Source texts of formatted documents
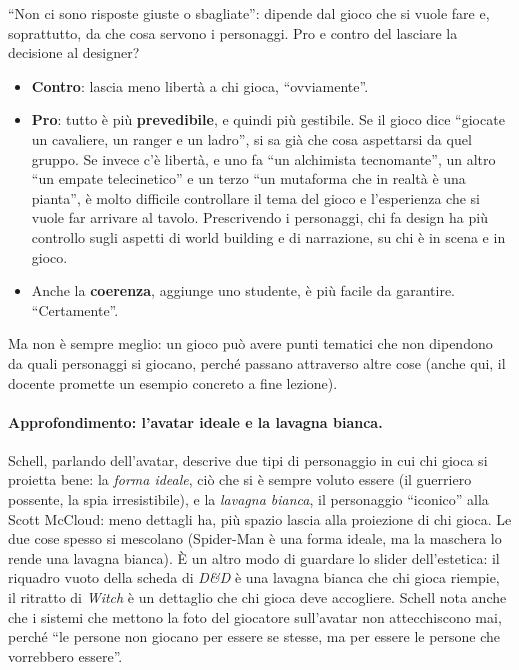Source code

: ``Non ci sono risposte giuste o sbagliate'': dipende dal gioco che si vuole fare e,
soprattutto, da che cosa servono i personaggi. Pro e contro del lasciare la
decisione al designer?
\begin{itemize}
  \item \textbf{Contro}: lascia meno libertà a chi gioca, ``ovviamente''.
  \item \textbf{Pro}: tutto è più \textbf{prevedibile}, e quindi più gestibile. Se
        il gioco dice ``giocate un cavaliere, un ranger e un ladro'', si sa già che
        cosa aspettarsi da quel gruppo. Se invece c'è libertà, e uno fa
        ``un alchimista tecnomante'', un altro ``un empate telecinetico'' e un
        terzo ``un mutaforma che in realtà è una pianta'', è molto difficile
        controllare il tema del gioco e l'esperienza che si vuole far arrivare al
        tavolo. Prescrivendo i personaggi, chi fa design ha più controllo sugli
        aspetti di world building e di narrazione, su chi è in scena e in gioco.
  \item Anche la \textbf{coerenza}, aggiunge uno studente, è più facile da
        garantire. ``Certamente''.
\end{itemize}
Ma non è sempre meglio: un gioco può avere punti tematici che non dipendono da quali
personaggi si giocano, perché passano attraverso altre cose (anche qui, il docente
promette un esempio concreto a fine lezione).

\paragraph{Approfondimento: l'avatar ideale e la lavagna bianca.} Schell, parlando
dell'avatar, descrive due tipi di personaggio in cui chi gioca si proietta bene:
la \emph{forma ideale}, ciò che si è sempre voluto essere (il guerriero possente, la
spia irresistibile), e la \emph{lavagna bianca}, il personaggio ``iconico'' alla Scott
McCloud: meno dettagli ha, più spazio lascia alla proiezione di chi gioca. Le due
cose spesso si mescolano (Spider-Man è una forma ideale, ma la maschera lo rende
una lavagna bianca). È un altro modo di guardare lo slider dell'estetica: il
riquadro vuoto della scheda di \emph{D\&D} è una lavagna bianca che chi gioca riempie,
il ritratto di \emph{Witch} è un dettaglio che chi gioca deve accogliere. Schell
nota anche che i sistemi che mettono la foto del giocatore sull'avatar non
attecchiscono mai, perché ``le persone non giocano per essere se stesse, ma per
essere le persone che vorrebbero essere''.

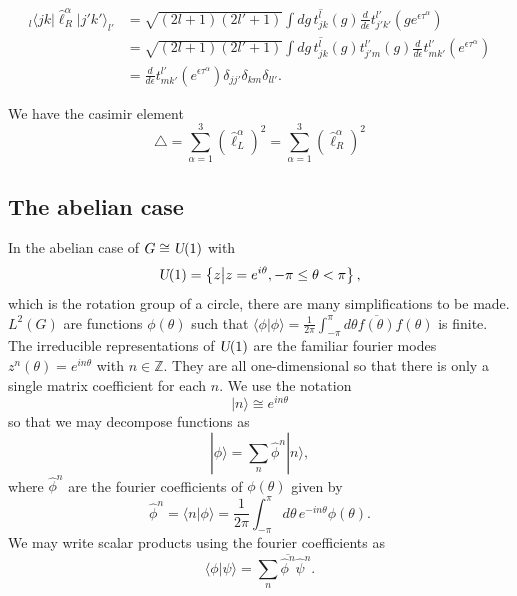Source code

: \documentclass[12pt]{amsart}
\def\uone{\textsl{U}(1)}
\theoremstyle{definition}
\theoremstyle{remark}
\numberwithin{equation}{section}
\begin{document}
\begin{equation}
	\begin{split}
		{_l\langle jk|}\widehat{\ell}^\alpha_R|j'k'\rangle_{l'} &= \sqrt{(2l+1)(2l'+1)}\int dg\,   \overline{t^l_{jk}}(g)\frac{d}{d\epsilon} t_{j'k'}^{l'}(ge^{\epsilon \tau^\alpha})   \\
	 &= \sqrt{(2l+1)(2l'+1)}\int dg\,   \overline{t^l_{jk}}(g) t_{j'm}^{l'}(g)\frac{d}{d\epsilon}t_{m k'}^{l'}(e^{\epsilon \tau^\alpha}) \\
	 &= \frac{d}{d\epsilon} t_{mk'}^{l'}(e^{\epsilon \tau^\alpha}) \delta_{jj'}\delta_{km}\delta_{ll'}.
	\end{split}
\end{equation}

We have the casimir element 
\begin{equation}
	\triangle = \sum_{\alpha = 1}^3 (\widehat{\ell}_L^{\alpha})^2 =  \sum_{\alpha = 1}^3 (\widehat{\ell}_R^{\alpha})^2
\end{equation}

\subsection{The abelian case}

In the abelian case of $G \cong \uone$ with
\begin{equation}
   \uone = \left\{ z \middle| z = e^{i\theta}, -\pi \le \theta < \pi \right\},
\end{equation}
which is the rotation group of a circle, there are many simplifications to be made. 
$L^2(G)$ are functions $\phi(\theta)$
such that $\langle \phi | \phi \rangle = \frac{1}{2\pi}\int_{-\pi}^{\pi} d\theta \overline{f(\theta)} f(\theta)$ is
finite. The irreducible representations of $\uone$ are
the familiar fourier modes $z^n(\theta) = e^{in\theta}$ with $n \in \mathbb{Z}$.
They are all one-dimensional so that there is only a single matrix coefficient
for each $n$. We use the notation
\begin{equation}
  |n\rangle \cong e^{in\theta}
\end{equation}
so that we may decompose functions as
\begin{equation}
  |\phi\rangle = \sum_n \widehat{\phi}^n |n\rangle,
\end{equation}
where $\hat{\phi}^n$ are the fourier coefficients of $\phi(\theta)$
given by
\begin{equation}
  \widehat{\phi}^n = \langle n|\phi\rangle = \frac{1}{2\pi} \int_{-\pi}^{\pi} d\theta \, e^{-in\theta} \phi(\theta).
\end{equation}
We may write scalar products using the fourier coefficients as
\begin{equation}
  \langle \phi|\psi\rangle = \sum_n \overline{\widehat{\phi}^n} \widehat{\psi}^n.
\end{equation}
\end{document}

▸ **YOUR GOAL**: With the pictures omitted, restate every entry above word for word.

▸ **EXERCISE RESULT**:
Source code

: ``Non ci sono risposte giuste o sbagliate'': dipende dal gioco che si vuole fare e,
soprattutto, da che cosa servono i personaggi. Pro e contro del lasciare la
decisione al designer?
\begin{itemize}
  \item \textbf{Contro}: lascia meno libertà a chi gioca, ``ovviamente''.
  \item \textbf{Pro}: tutto è più \textbf{prevedibile}, e quindi più gestibile. Se
        il gioco dice ``giocate un cavaliere, un ranger e un ladro'', si sa già che
        cosa aspettarsi da quel gruppo. Se invece c'è libertà, e uno fa
        ``un alchimista tecnomante'', un altro ``un empate telecinetico'' e un
        terzo ``un mutaforma che in realtà è una pianta'', è molto difficile
        controllare il tema del gioco e l'esperienza che si vuole far arrivare al
        tavolo. Prescrivendo i personaggi, chi fa design ha più controllo sugli
        aspetti di world building e di narrazione, su chi è in scena e in gioco.
  \item Anche la \textbf{coerenza}, aggiunge uno studente, è più facile da
        garantire. ``Certamente''.
\end{itemize}
Ma non è sempre meglio: un gioco può avere punti tematici che non dipendono da quali
personaggi si giocano, perché passano attraverso altre cose (anche qui, il docente
promette un esempio concreto a fine lezione).

\paragraph{Approfondimento: l'avatar ideale e la lavagna bianca.} Schell, parlando
dell'avatar, descrive due tipi di personaggio in cui chi gioca si proietta bene:
la \emph{forma ideale}, ciò che si è sempre voluto essere (il guerriero possente, la
spia irresistibile), e la \emph{lavagna bianca}, il personaggio ``iconico'' alla Scott
McCloud: meno dettagli ha, più spazio lascia alla proiezione di chi gioca. Le due
cose spesso si mescolano (Spider-Man è una forma ideale, ma la maschera lo rende
una lavagna bianca). È un altro modo di guardare lo slider dell'estetica: il
riquadro vuoto della scheda di \emph{D\&D} è una lavagna bianca che chi gioca riempie,
il ritratto di \emph{Witch} è un dettaglio che chi gioca deve accogliere. Schell
nota anche che i sistemi che mettono la foto del giocatore sull'avatar non
attecchiscono mai, perché ``le persone non giocano per essere se stesse, ma per
essere le persone che vorrebbero essere''.

Source code

: \documentclass[12pt]{amsart}
\def\uone{\textsl{U}(1)}
\theoremstyle{definition}
\theoremstyle{remark}
\numberwithin{equation}{section}
\begin{document}
\begin{equation}
	\begin{split}
		{_l\langle jk|}\widehat{\ell}^\alpha_R|j'k'\rangle_{l'} &= \sqrt{(2l+1)(2l'+1)}\int dg\,   \overline{t^l_{jk}}(g)\frac{d}{d\epsilon} t_{j'k'}^{l'}(ge^{\epsilon \tau^\alpha})   \\
	 &= \sqrt{(2l+1)(2l'+1)}\int dg\,   \overline{t^l_{jk}}(g) t_{j'm}^{l'}(g)\frac{d}{d\epsilon}t_{m k'}^{l'}(e^{\epsilon \tau^\alpha}) \\
	 &= \frac{d}{d\epsilon} t_{mk'}^{l'}(e^{\epsilon \tau^\alpha}) \delta_{jj'}\delta_{km}\delta_{ll'}.
	\end{split}
\end{equation}

We have the casimir element 
\begin{equation}
	\triangle = \sum_{\alpha = 1}^3 (\widehat{\ell}_L^{\alpha})^2 =  \sum_{\alpha = 1}^3 (\widehat{\ell}_R^{\alpha})^2
\end{equation}

\subsection{The abelian case}

In the abelian case of $G \cong \uone$ with
\begin{equation}
   \uone = \left\{ z \middle| z = e^{i\theta}, -\pi \le \theta < \pi \right\},
\end{equation}
which is the rotation group of a circle, there are many simplifications to be made. 
$L^2(G)$ are functions $\phi(\theta)$
such that $\langle \phi | \phi \rangle = \frac{1}{2\pi}\int_{-\pi}^{\pi} d\theta \overline{f(\theta)} f(\theta)$ is
finite. The irreducible representations of $\uone$ are
the familiar fourier modes $z^n(\theta) = e^{in\theta}$ with $n \in \mathbb{Z}$.
They are all one-dimensional so that there is only a single matrix coefficient
for each $n$. We use the notation
\begin{equation}
  |n\rangle \cong e^{in\theta}
\end{equation}
so that we may decompose functions as
\begin{equation}
  |\phi\rangle = \sum_n \widehat{\phi}^n |n\rangle,
\end{equation}
where $\hat{\phi}^n$ are the fourier coefficients of $\phi(\theta)$
given by
\begin{equation}
  \widehat{\phi}^n = \langle n|\phi\rangle = \frac{1}{2\pi} \int_{-\pi}^{\pi} d\theta \, e^{-in\theta} \phi(\theta).
\end{equation}
We may write scalar products using the fourier coefficients as
\begin{equation}
  \langle \phi|\psi\rangle = \sum_n \overline{\widehat{\phi}^n} \widehat{\psi}^n.
\end{equation}
\end{document}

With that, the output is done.